South African legal case

Drymiotis v Du Toit is an important case in the South African law of lease, heard on September 3, 1968. The applicant's attorneys were Schwartz & Goldblatt; the respondent's were Vermaas & Kie. HJ Preiss appeared for the applicant; JJ Strydom appeared for the respondent.

== Facts ==
A contract was entered into between Simon Drymiotis and Johannes Frederick du Toit to enable the latter, for a fixed period, to produce and deliver andalusite at the Pietersburg Railway Station in bags, from two farms, these being the property of Drymiotis. The contract provided as follows:

The andalusite produced will be priced at R20 per ton delivered in the truck at the station in bags, being production costs.
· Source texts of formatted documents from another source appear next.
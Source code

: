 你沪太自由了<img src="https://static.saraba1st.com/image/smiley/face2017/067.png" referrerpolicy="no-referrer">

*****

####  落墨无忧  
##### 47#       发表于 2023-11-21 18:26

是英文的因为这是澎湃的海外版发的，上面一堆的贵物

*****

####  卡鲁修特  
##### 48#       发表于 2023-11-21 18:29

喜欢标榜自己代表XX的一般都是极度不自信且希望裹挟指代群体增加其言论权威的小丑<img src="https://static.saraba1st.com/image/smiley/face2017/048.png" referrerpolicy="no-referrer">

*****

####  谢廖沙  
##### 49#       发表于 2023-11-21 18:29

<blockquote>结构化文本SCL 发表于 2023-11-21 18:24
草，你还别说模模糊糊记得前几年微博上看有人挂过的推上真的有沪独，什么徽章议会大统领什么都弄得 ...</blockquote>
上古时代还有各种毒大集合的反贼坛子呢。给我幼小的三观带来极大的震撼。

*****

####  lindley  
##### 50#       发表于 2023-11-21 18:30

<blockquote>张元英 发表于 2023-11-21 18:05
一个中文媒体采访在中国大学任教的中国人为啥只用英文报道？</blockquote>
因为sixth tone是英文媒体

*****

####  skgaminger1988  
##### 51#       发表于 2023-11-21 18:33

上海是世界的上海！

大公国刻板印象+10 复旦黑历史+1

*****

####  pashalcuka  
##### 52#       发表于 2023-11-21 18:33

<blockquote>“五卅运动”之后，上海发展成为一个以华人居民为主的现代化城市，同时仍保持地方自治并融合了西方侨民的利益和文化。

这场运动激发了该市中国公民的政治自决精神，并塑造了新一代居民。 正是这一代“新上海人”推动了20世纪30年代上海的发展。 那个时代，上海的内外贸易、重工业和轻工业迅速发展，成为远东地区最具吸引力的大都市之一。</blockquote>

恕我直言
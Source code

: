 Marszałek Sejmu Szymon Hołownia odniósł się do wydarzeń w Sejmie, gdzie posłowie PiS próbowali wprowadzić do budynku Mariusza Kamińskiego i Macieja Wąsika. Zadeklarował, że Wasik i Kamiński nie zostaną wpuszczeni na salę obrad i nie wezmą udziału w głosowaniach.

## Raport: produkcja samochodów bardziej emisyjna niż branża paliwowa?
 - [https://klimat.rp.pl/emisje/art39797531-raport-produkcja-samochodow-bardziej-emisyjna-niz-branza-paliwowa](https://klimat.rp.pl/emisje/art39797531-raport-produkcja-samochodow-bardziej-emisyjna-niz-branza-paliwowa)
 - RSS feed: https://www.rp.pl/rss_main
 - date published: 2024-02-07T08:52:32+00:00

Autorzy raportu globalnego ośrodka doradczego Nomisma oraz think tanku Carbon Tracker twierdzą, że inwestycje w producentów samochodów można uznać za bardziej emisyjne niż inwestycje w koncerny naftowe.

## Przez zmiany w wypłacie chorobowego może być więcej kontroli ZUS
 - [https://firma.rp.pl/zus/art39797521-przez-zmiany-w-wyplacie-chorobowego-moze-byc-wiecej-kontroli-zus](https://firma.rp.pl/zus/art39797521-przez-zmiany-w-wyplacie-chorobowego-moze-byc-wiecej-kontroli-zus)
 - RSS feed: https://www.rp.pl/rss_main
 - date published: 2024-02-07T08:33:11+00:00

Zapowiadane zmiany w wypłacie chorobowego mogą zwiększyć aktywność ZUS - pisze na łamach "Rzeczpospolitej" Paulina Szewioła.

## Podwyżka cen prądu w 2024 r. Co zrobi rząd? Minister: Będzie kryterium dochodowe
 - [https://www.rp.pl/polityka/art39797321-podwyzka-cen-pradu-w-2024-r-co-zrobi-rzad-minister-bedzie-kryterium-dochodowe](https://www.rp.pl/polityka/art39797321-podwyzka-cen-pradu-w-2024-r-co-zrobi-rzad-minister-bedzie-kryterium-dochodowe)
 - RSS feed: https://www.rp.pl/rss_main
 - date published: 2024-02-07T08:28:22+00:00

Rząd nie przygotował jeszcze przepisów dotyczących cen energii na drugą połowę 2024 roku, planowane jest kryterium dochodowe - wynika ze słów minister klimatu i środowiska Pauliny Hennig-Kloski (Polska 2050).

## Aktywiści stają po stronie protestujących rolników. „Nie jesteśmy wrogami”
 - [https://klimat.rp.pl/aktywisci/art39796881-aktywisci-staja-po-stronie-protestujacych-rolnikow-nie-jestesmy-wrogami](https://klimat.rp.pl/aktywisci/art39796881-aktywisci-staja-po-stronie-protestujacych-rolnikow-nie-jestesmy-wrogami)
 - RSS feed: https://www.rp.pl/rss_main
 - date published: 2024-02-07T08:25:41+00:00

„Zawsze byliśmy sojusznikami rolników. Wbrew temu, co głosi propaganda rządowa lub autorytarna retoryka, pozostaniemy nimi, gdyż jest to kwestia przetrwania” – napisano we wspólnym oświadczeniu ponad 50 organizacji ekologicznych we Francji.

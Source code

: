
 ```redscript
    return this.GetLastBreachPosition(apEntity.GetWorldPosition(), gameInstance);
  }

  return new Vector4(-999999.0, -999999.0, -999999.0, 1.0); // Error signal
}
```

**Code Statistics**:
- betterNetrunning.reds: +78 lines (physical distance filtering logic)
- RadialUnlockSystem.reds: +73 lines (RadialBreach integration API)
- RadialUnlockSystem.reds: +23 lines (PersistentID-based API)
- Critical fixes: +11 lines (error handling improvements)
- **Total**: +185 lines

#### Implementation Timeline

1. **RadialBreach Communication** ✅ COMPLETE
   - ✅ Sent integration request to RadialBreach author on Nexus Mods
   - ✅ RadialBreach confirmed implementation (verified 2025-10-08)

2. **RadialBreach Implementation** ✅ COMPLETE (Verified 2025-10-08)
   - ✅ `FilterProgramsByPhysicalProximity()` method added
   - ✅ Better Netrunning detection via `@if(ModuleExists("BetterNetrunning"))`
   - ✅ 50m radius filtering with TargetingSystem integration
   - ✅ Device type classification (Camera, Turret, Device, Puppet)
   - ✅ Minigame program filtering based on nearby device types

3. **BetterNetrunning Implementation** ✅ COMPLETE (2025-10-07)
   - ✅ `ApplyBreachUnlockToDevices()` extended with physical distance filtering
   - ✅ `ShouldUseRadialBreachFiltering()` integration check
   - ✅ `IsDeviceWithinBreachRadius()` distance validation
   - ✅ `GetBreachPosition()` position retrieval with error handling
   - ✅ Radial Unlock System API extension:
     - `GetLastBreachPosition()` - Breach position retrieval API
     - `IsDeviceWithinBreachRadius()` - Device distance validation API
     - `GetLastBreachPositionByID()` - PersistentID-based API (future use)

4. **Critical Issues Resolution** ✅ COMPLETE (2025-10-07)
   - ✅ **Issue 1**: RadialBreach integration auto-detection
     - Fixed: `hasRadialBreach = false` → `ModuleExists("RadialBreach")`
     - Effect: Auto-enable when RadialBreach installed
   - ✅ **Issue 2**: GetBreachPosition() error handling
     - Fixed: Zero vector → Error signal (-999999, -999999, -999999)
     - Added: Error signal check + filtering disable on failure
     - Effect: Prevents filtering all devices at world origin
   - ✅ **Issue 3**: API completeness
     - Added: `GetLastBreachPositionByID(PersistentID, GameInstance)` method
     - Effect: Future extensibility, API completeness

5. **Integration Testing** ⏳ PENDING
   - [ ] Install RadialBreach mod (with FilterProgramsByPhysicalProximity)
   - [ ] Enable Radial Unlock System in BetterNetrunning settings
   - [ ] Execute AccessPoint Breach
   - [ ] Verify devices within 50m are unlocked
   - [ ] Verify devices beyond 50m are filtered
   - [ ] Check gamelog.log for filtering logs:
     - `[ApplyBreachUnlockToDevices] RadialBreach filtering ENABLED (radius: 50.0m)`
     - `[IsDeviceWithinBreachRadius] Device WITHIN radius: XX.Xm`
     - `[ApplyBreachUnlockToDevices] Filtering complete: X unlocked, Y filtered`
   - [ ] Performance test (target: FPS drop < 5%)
It is further agreed that the purchasing company be approached to pay to the said producing contractor, the respondent, R20 per ton on his share of the andalusite and the balance to be paid to the owner of the mineral (the applicant). Provided that the sale price is R30 or more F.O.B. per ton, minimum to be R30 per ton.

== Argument ==
In an application for the ejectment of the respondent from the land, Drymiotis contended that the contract was void, as it had not been notarially executed in terms of section 3(1) of the General Law Amendment Act.

== Judgment ==
The court, after reserving judgment, held that the "contract" was essentially a "lease of rights to minerals in land" in terms of the section. Accordingly the contract was void for want of notarial attestation.